We do some initial setup, including the SymPy package, establishing some symbolic variables, and defining our functions and region.

using SymPy

@vars x y λ

f(x, y) = x^2 + x + 2y^2
g(x, y) = x^2 + y^2

unit_circle = Eq(x*x + y*y, 1)

The next step in setting up the problem will be to write out our system of equations. SymPy offers us the Eq object for defining equations. Since we're working with the derivatives, we use the diff function which takes a function and a variable that we will be differentiating with respect to.

Once we've setup the problem by preparing an array of equations, we can use the solve function to yield possible results.

eqns = [
    Eq(diff(f(x, y), x), λ * diff(g(x, y), x)),
    Eq(diff(f(x, y), y), λ * diff(g(x, y), y))]

sol = solve(eqns, [x, y, λ])

x1 = sol[1][1]
y1 = sol[2][2]

(sy1, sy2) = solve(unit_circle(x => x1), y);
(sx1, sx2) = solve(unit_circle(y => y1), x);

Above, we've used solve to find the solutions and then pulled out individual cases for \(x\) and \(y\). We subsequently plugged those values into our unit_circle region, substituting \(x\) or \(y\) and solving for the other. Each equation is second order, therefore each yields two solutions.

Using the solutions we've allocated, we can determine the critical points which we put into an array of tuples.

critical_points = [
    (x1, sy1), 
    (x1, sy2),
    (sx1, y1),
    (sx2, y1)
]

fx_cp = [ Float64(f(cp...)) for cp in critical_points ]

(minimum(fx_cp), maximum(fx_cp))

Leveraging a list comprehension, we plug in each tuple into our original \(f(x, y)\) function and transform the result from symbolic into a datatype of Float64.

Finally, we use the Julia functions minimum and maximum which take an array as input and result the minimum or maximum values of the array.

Putting everything together, here is the code we used to perform the optimization.

using SymPy

@vars x y λ

f(x, y) = x^2 + x + 2y^2
g(x, y) = x^2 + y^2

unit_circle = Eq(x*x + y*y, 1)

eqns = [
    Eq(diff(f(x, y), x), λ * diff(g(x, y), x)),
    Eq(diff(f(x, y), y), λ * diff(g(x, y), y))]
sol = solve(eqns, [x, y, λ])
x1 = sol[1][1]
y1 = sol[2][2]

(sy1, sy2) = solve(unit_circle(x => x1), y);
(sx1, sx2) = solve(unit_circle(y => y1), x);

critical_points = [
    (x1, sy1), 
    (x1, sy2),
    (sx1, y1),
    (sx2, y1)
]

fx_cp = [ Float64(f(cp...)) for cp in critical_points ]
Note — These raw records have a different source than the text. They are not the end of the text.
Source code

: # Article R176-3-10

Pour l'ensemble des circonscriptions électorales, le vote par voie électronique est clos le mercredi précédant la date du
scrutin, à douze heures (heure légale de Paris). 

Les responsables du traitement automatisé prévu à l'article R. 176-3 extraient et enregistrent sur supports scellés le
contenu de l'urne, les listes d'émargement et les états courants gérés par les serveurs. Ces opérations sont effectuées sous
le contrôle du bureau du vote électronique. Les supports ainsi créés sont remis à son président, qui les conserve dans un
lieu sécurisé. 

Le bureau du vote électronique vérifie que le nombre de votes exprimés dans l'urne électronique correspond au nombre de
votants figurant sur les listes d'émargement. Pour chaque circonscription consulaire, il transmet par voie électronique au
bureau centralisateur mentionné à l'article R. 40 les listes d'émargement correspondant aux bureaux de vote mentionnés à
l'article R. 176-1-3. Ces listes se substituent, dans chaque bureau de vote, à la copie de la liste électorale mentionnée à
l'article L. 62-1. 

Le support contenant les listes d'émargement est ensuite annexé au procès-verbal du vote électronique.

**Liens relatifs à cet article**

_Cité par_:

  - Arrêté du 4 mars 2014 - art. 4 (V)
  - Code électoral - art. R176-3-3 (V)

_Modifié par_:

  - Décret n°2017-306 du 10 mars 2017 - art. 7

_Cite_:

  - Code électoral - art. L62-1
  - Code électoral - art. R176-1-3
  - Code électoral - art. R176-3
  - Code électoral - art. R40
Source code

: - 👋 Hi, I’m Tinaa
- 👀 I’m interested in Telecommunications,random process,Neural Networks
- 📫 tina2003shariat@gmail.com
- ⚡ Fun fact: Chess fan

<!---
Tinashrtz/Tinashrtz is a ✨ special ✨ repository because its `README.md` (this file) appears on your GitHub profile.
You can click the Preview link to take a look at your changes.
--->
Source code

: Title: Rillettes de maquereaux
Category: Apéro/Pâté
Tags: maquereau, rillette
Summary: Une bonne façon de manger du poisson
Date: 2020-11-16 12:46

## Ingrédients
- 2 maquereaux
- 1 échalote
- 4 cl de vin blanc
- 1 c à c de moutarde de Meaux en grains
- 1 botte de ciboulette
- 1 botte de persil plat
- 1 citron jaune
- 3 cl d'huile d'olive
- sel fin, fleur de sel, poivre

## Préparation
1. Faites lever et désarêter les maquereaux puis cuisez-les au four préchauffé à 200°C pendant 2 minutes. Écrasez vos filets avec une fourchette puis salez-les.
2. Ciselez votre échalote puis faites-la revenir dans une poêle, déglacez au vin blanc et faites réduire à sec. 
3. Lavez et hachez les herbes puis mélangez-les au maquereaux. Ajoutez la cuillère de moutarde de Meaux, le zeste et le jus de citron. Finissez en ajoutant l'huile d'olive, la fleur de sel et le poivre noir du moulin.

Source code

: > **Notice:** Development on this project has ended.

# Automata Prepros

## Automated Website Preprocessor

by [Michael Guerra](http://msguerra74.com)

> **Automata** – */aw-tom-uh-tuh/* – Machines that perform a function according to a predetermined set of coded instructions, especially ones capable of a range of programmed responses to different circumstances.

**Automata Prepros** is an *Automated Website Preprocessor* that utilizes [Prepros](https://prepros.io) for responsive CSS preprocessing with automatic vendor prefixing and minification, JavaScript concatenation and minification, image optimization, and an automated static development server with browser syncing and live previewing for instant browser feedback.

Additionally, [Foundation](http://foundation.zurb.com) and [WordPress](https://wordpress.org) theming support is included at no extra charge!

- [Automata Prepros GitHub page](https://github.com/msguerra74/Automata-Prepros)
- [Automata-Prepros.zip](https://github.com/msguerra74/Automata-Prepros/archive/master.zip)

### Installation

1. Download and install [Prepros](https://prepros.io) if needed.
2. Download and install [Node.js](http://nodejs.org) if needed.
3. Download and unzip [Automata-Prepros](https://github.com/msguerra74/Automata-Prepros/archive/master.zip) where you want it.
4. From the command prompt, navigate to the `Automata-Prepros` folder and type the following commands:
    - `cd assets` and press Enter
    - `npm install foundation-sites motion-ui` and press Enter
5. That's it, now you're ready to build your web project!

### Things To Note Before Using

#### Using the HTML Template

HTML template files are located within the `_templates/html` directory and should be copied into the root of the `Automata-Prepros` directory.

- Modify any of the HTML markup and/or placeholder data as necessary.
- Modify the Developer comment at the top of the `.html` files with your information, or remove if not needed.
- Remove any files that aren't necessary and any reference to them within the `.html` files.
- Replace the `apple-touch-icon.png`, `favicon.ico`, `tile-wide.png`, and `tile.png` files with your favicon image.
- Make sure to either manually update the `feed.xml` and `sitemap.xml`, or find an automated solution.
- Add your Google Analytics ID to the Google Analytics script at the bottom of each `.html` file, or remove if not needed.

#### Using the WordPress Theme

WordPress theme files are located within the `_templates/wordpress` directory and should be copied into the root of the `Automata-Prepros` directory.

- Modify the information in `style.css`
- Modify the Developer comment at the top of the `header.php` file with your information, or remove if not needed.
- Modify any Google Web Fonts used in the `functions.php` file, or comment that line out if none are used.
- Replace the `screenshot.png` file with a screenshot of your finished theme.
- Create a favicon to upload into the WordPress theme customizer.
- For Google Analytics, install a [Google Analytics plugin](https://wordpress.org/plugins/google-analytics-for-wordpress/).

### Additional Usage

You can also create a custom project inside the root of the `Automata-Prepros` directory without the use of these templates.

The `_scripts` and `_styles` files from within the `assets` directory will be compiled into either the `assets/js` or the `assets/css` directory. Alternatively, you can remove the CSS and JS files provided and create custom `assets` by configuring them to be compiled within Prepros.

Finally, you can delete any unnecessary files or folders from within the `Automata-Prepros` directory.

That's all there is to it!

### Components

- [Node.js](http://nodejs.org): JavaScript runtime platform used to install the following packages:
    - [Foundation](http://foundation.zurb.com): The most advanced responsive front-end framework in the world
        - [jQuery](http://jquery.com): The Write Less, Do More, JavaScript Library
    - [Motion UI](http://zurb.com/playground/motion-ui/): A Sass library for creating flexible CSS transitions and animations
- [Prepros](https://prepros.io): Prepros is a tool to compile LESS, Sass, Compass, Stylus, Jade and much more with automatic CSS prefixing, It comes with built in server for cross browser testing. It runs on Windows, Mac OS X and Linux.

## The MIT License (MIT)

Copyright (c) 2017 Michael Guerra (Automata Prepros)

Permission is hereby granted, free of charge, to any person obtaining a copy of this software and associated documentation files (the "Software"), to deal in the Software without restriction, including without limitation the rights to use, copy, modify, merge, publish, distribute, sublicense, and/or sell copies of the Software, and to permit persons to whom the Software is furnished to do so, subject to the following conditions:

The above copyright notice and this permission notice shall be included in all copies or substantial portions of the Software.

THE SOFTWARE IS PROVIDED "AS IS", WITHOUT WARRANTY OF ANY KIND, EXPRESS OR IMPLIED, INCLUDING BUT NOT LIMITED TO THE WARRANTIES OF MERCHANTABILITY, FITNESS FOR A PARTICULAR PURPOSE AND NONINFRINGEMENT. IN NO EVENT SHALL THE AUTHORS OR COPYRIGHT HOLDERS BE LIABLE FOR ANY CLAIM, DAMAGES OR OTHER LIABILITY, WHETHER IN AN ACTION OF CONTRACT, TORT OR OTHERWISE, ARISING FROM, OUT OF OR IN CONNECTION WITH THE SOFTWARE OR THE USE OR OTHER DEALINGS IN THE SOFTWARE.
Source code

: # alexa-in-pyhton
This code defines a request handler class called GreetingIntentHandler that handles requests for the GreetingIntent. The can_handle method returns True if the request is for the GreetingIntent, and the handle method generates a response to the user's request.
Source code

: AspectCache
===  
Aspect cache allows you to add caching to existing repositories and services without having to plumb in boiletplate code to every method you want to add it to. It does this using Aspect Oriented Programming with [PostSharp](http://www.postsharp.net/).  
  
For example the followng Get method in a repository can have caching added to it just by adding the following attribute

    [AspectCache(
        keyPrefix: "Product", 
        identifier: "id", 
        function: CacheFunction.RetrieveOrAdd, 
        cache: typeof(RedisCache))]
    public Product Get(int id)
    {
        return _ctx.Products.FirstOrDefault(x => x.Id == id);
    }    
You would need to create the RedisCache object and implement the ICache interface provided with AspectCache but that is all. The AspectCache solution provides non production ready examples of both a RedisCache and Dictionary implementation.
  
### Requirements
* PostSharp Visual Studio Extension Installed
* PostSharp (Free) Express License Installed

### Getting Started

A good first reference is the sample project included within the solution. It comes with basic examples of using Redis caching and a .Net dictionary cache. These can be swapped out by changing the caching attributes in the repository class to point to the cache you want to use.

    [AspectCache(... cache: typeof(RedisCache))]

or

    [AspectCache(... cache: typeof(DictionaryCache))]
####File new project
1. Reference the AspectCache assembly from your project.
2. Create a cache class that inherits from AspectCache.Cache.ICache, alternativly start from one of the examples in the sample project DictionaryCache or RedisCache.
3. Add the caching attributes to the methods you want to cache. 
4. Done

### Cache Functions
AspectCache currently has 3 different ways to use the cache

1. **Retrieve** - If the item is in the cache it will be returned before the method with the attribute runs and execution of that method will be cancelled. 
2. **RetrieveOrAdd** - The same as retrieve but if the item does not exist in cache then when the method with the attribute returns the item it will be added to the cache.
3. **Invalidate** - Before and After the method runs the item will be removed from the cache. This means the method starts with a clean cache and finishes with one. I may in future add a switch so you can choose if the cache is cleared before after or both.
(minimum(fx_cp), maximum(fx_cp))

A couple things worth mentioning! Whenever possible, use the functions made available by the Julia base or standard libraries. While it may seem simple enough to roll your own in this or that case, you will find that nine out of ten times, the provided Julia functions are significantly faster. You should only resort to custom-built tools when absolutely necessary – meaning that what you need doesn't currently exist.

The second thing is that we wouldn't just use the above code to solve any problem. If you're following along with the REPL, check out the results that are provided by each individual function call and try to understand why we are using those values in subsequent steps. Especially with optimization problems, it's just not possible to blindly apply some programmatic solution to every problem. For example, if we were looking for the maximum volume of a box given some constraint, we may find ourselves with a value of \(x = 0\) or \(y = 0\). Clearly we can toss out that result since it just doesn't make any sense. You can't have a box where one of the sides has a length of \(0\) – even a sheet of paper has some breadth, regardless of how thin it happens to be.

In closing, hopefully this short post shows how easy it is to perform computations and achieve results quickly with Julia. As you read through other posts available on this blog, the range of possible problem sets that can be addressed with Julia will become very apparent.

Here are two more examples without robust commentary.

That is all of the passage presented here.